» Goal of the exercise: The word "Inicio" occurs in some of the lines below; copy each of those lines.

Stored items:
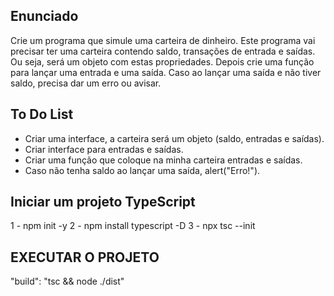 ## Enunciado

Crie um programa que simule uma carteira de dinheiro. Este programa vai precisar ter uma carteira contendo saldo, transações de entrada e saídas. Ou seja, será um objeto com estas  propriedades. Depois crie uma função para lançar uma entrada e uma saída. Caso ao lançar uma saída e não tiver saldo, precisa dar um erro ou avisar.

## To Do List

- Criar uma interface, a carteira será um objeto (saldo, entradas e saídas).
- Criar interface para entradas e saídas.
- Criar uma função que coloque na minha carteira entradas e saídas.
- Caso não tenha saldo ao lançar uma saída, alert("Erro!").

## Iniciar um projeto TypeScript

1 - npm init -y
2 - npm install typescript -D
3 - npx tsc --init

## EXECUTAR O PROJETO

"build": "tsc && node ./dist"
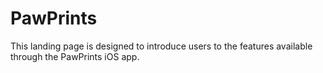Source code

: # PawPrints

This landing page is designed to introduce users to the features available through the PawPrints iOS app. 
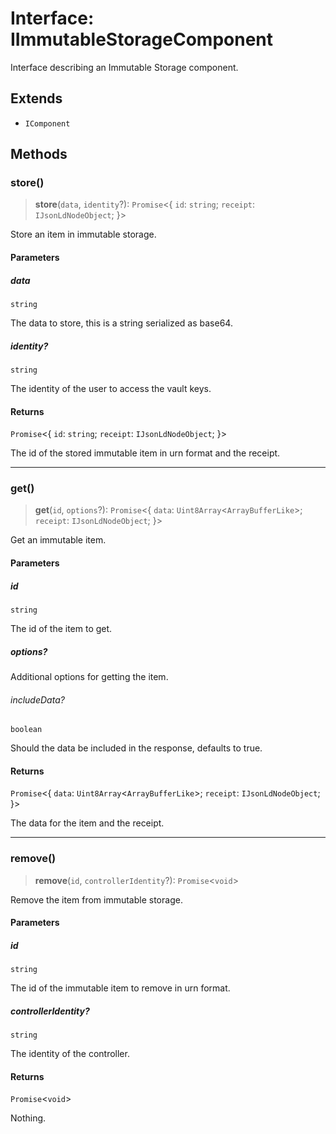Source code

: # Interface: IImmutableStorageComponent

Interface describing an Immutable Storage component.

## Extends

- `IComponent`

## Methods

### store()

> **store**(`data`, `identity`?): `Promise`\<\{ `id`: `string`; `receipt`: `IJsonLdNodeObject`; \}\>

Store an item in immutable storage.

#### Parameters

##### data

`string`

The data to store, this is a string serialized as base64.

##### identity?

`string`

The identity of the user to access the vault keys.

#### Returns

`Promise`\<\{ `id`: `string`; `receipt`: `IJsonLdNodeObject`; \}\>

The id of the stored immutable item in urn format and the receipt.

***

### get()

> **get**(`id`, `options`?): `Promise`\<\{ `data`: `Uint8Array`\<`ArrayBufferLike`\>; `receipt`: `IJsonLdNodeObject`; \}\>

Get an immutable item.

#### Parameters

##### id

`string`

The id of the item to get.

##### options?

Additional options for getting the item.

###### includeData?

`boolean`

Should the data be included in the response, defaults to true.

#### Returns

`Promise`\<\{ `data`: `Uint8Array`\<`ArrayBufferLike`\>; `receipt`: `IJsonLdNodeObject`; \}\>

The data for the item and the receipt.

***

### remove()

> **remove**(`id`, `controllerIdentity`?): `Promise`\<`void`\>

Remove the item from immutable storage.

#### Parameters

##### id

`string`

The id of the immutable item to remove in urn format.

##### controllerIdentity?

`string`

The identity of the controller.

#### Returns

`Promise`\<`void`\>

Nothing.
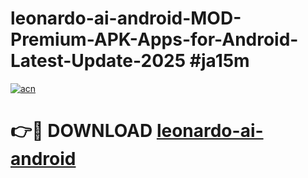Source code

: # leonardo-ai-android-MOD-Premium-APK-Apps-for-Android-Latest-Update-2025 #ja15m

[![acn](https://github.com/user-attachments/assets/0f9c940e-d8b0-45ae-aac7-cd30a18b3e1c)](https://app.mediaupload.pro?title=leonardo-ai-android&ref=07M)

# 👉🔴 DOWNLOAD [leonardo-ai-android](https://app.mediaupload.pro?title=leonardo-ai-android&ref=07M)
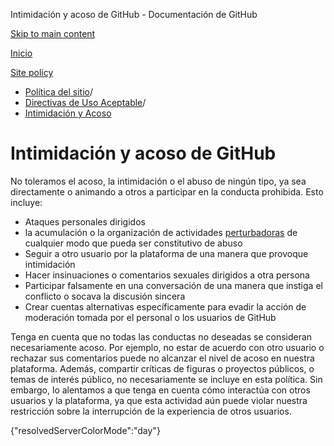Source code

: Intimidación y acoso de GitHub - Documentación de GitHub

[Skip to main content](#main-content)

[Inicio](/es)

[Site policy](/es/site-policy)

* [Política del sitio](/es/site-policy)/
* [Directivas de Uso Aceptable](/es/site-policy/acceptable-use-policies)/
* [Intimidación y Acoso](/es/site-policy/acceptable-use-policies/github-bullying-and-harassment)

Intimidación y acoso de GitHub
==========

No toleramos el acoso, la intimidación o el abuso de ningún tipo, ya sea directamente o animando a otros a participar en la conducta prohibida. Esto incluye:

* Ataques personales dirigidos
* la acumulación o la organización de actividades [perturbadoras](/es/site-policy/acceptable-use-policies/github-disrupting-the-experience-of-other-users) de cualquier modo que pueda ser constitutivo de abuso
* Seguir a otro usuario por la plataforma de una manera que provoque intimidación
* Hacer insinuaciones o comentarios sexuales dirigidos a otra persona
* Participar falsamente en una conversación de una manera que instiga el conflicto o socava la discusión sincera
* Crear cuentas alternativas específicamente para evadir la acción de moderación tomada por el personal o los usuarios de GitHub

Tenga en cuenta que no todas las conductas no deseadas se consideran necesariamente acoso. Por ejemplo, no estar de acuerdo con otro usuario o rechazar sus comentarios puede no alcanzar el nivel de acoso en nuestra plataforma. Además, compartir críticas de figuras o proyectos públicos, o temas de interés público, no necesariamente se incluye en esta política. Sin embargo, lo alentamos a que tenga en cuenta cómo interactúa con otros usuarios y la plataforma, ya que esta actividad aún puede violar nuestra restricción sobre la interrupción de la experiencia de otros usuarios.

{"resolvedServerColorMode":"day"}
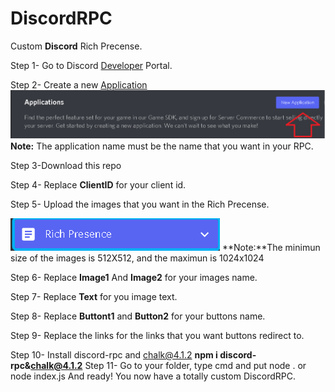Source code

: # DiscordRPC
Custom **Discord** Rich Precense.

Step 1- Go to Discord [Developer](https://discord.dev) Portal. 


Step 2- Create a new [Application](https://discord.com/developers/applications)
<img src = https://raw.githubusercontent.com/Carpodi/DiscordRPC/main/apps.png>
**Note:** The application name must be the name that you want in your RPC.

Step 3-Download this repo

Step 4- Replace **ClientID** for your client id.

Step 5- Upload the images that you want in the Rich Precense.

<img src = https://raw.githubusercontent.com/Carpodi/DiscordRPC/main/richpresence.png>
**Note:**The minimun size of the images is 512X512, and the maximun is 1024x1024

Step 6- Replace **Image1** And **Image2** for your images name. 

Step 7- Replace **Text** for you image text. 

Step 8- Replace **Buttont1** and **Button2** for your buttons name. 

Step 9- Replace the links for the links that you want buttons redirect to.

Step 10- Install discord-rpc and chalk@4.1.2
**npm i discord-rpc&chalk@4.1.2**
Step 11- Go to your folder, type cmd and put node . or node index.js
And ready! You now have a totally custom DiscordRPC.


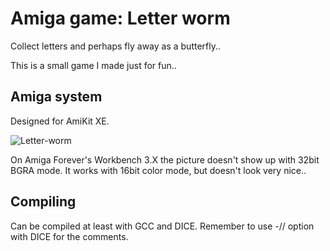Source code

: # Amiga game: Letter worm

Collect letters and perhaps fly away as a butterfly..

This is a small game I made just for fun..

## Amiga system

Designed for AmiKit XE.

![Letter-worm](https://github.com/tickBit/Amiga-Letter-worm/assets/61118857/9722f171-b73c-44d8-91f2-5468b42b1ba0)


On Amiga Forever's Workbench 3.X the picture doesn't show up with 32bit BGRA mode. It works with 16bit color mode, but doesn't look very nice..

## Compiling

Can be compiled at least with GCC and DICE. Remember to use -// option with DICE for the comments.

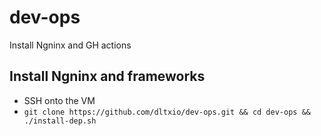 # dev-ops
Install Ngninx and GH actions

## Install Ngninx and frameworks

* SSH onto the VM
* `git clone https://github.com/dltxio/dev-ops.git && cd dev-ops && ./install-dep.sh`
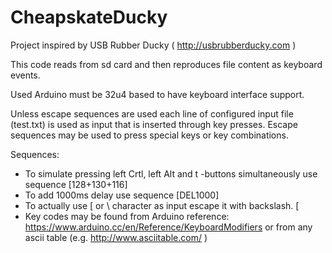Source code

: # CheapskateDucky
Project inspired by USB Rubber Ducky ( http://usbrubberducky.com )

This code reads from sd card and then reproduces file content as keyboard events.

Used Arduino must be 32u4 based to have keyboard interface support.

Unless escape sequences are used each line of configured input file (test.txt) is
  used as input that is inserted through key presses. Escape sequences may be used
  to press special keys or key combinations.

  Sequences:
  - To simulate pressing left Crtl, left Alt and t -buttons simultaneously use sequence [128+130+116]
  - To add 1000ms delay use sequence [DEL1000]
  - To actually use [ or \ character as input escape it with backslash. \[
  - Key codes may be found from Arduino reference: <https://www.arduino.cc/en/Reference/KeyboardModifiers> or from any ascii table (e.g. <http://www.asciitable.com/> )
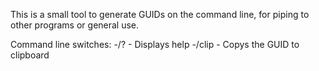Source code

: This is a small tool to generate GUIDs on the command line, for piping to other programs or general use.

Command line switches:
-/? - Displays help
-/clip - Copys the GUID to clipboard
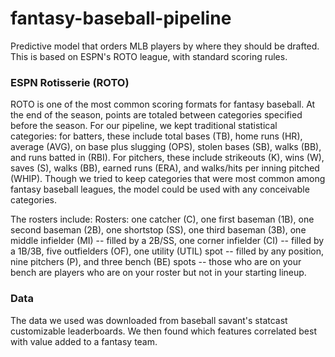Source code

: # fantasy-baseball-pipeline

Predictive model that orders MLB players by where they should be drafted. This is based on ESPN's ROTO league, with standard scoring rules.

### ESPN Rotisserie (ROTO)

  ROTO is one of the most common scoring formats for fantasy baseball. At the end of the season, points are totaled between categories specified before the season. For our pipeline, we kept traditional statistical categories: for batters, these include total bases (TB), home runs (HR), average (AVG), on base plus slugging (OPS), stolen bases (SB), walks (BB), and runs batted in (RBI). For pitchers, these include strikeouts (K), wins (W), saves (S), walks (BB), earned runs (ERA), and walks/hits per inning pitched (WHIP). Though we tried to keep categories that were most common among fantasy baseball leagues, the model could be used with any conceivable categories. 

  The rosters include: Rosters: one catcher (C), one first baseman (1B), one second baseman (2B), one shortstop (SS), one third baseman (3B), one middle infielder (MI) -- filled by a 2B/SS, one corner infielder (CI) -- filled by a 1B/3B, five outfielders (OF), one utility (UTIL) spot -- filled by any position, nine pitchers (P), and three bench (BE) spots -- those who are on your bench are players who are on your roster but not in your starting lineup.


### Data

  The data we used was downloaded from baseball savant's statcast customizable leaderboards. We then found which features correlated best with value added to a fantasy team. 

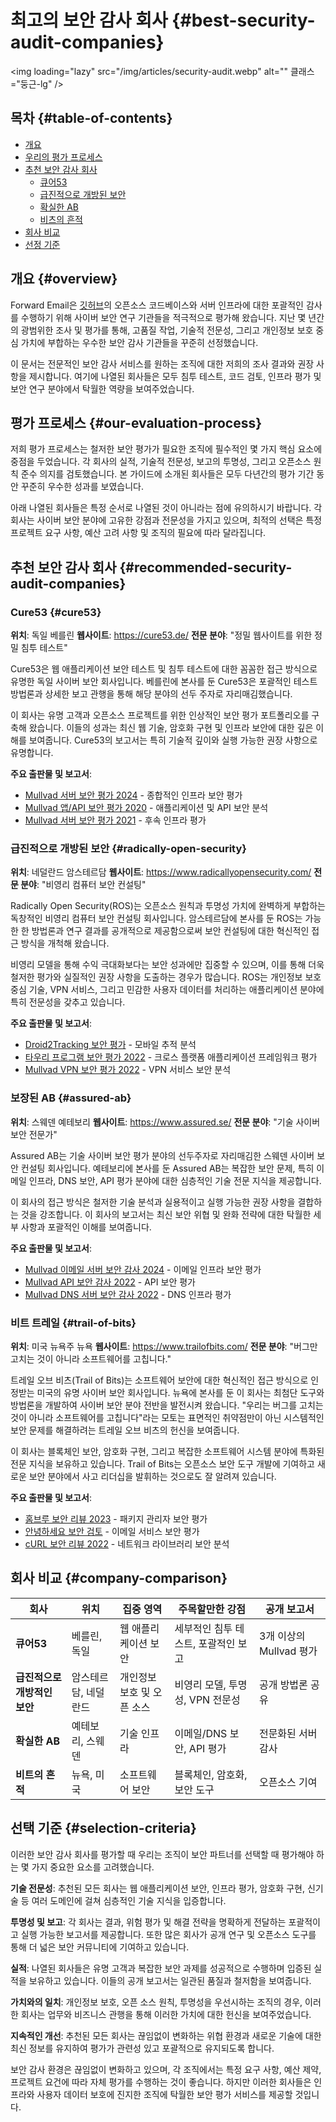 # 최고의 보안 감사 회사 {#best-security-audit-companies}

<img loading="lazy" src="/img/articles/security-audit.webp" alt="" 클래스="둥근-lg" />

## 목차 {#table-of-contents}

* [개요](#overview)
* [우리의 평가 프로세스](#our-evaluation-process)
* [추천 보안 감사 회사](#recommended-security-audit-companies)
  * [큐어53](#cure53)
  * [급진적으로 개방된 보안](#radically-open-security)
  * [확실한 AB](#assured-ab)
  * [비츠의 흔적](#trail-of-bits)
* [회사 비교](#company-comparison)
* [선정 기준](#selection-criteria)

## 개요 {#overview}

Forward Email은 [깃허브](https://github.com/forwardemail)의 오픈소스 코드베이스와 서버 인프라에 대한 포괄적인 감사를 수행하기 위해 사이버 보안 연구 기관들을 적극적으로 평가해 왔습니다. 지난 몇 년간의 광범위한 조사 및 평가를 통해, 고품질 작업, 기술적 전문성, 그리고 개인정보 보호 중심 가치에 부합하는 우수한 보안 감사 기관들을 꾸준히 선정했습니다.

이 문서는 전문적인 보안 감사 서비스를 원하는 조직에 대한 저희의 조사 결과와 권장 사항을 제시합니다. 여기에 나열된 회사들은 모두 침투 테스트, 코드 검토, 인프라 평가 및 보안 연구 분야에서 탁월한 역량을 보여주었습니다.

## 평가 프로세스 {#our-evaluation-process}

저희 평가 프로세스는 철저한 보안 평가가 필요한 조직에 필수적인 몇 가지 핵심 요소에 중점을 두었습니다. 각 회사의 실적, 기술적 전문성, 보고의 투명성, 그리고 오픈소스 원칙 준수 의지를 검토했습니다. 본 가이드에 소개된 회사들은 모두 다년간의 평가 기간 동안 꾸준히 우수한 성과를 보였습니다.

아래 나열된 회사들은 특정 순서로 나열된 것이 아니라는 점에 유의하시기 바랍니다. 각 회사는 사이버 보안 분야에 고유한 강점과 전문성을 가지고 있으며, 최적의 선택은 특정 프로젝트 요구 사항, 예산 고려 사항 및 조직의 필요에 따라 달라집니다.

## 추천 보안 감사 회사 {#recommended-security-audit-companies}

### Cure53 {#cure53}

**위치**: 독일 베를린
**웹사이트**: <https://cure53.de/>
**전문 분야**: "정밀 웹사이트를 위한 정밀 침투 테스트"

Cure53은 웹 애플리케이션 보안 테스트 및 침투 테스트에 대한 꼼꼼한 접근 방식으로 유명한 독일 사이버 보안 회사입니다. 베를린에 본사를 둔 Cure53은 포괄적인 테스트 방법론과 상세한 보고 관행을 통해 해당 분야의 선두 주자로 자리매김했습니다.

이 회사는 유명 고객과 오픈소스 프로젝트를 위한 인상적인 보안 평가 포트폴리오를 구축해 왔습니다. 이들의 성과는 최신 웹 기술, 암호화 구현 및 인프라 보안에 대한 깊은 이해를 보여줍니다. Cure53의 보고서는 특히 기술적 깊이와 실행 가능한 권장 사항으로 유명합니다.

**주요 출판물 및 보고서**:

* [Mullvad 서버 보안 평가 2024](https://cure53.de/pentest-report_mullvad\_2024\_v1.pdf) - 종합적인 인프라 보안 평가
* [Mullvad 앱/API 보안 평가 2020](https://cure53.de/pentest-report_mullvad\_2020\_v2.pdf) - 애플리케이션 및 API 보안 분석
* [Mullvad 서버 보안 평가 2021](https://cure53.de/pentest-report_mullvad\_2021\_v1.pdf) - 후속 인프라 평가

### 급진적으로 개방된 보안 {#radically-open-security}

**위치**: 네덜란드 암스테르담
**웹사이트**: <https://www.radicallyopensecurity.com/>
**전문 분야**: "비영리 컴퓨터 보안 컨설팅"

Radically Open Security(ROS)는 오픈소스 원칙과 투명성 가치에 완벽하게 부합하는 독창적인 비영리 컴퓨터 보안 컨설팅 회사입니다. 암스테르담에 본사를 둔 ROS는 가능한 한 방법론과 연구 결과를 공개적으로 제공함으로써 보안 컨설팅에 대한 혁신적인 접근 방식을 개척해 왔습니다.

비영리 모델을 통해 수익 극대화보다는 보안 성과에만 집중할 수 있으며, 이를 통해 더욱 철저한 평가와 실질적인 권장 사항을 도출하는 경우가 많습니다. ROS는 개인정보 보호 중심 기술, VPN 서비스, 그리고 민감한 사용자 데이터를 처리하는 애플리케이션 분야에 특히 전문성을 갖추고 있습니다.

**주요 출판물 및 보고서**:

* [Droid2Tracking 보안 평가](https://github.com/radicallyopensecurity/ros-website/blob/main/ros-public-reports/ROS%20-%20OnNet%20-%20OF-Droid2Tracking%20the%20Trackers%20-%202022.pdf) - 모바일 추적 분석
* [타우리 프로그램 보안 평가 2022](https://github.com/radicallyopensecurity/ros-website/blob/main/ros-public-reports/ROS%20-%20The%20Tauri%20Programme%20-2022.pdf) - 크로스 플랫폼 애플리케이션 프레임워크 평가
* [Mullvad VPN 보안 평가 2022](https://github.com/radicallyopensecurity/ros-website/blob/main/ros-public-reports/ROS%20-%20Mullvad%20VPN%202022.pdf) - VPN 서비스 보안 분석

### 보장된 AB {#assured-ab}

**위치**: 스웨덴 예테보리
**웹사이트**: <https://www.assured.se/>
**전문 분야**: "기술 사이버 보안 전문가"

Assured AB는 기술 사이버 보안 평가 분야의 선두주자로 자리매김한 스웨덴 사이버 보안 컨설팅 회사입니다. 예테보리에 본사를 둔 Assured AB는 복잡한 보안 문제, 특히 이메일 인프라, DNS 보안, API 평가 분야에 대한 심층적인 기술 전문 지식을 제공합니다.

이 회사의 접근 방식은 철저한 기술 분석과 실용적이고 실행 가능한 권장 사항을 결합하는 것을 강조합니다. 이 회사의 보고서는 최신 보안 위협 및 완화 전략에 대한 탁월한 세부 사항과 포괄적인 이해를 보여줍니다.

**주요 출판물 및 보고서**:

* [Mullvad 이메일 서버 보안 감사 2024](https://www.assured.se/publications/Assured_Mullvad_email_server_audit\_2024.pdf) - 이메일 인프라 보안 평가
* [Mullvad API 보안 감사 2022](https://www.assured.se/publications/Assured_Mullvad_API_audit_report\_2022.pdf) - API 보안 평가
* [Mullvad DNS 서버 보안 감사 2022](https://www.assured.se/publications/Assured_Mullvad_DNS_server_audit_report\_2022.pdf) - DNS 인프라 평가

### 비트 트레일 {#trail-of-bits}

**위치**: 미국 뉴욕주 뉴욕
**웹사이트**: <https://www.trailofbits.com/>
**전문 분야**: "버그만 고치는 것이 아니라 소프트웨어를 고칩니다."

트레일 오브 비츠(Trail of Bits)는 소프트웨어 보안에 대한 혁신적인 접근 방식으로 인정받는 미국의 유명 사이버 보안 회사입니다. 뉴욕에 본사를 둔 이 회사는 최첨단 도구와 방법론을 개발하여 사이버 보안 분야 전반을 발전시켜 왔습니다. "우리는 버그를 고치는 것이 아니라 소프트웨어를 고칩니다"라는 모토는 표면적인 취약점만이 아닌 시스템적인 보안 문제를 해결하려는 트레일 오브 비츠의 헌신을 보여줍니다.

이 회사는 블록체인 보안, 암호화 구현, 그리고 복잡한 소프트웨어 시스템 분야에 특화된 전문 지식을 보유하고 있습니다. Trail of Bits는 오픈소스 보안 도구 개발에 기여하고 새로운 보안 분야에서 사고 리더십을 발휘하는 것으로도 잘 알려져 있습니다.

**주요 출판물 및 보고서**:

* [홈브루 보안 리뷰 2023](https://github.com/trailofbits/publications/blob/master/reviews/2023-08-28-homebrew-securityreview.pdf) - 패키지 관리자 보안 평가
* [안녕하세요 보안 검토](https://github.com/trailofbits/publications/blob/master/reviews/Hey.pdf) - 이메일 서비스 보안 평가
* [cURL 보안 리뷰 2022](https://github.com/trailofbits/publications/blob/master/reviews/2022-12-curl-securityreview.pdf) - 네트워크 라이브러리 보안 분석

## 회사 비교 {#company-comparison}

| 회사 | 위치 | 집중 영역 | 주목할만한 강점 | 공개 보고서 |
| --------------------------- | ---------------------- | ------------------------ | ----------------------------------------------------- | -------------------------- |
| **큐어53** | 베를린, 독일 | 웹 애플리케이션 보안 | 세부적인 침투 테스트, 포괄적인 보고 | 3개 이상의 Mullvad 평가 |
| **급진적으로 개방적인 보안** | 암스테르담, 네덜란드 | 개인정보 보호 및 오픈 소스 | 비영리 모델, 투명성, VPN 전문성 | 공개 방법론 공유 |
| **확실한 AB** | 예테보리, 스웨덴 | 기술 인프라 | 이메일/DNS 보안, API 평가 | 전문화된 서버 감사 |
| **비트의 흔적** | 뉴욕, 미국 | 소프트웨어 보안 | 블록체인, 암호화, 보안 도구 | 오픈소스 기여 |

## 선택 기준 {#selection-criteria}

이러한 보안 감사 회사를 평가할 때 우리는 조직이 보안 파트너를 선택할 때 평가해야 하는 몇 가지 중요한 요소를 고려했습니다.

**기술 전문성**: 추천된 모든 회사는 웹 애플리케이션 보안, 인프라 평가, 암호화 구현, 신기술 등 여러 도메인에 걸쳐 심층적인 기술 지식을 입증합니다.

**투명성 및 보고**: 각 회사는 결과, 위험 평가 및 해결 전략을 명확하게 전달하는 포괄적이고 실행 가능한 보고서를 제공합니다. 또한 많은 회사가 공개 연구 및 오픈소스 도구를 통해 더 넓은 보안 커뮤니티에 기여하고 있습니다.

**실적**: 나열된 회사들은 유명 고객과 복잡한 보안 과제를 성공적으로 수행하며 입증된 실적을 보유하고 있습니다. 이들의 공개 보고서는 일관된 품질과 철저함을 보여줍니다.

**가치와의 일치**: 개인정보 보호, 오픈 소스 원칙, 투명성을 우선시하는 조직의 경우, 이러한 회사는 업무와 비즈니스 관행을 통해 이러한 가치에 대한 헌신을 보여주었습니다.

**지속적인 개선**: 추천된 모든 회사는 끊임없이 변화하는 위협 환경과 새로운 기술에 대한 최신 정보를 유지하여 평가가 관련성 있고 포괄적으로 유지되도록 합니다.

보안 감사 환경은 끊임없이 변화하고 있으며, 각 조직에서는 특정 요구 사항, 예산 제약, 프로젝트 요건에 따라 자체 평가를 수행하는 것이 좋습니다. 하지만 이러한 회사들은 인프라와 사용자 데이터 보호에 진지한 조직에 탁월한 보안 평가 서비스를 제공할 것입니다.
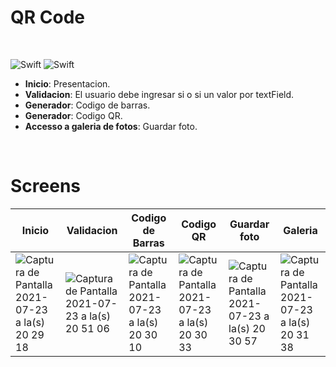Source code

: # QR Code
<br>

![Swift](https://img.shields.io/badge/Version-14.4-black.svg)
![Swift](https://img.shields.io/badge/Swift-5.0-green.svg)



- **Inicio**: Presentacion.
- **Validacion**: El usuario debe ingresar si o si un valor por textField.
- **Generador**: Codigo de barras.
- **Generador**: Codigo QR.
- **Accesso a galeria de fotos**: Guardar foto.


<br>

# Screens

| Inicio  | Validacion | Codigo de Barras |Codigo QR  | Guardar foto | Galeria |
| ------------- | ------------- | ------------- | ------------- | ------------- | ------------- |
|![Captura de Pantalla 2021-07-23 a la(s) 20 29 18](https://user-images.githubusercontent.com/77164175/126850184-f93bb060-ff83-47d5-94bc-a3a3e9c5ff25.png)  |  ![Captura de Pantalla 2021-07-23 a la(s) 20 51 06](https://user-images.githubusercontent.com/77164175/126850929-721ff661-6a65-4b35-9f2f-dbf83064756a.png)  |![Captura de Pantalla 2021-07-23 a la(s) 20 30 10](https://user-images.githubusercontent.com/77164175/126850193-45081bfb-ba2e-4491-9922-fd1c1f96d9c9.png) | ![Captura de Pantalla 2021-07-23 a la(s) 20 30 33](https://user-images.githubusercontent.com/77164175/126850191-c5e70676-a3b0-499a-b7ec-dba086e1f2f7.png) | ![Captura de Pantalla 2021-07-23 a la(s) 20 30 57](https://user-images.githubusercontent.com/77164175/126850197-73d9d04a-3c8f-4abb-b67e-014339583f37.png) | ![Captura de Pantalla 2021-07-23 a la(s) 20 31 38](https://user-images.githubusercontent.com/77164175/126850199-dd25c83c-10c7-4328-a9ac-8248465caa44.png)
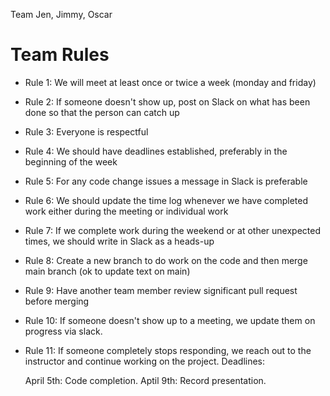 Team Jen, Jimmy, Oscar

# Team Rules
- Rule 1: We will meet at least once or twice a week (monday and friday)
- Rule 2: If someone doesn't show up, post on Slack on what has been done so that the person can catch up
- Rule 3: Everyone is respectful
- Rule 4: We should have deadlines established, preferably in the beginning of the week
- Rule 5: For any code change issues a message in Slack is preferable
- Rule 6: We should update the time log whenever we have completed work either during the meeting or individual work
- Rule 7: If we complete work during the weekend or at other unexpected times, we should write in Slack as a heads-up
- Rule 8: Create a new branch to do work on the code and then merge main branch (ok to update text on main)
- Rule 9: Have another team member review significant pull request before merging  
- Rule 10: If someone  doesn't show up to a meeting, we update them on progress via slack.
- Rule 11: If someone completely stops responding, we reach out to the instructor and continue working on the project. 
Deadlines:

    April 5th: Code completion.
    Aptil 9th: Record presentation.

» Response area:
[Inicio](/es)
- **Inicio**: Presentacion.
| Inicio  | Validacion | Codigo de Barras |Codigo QR  | Guardar foto | Galeria |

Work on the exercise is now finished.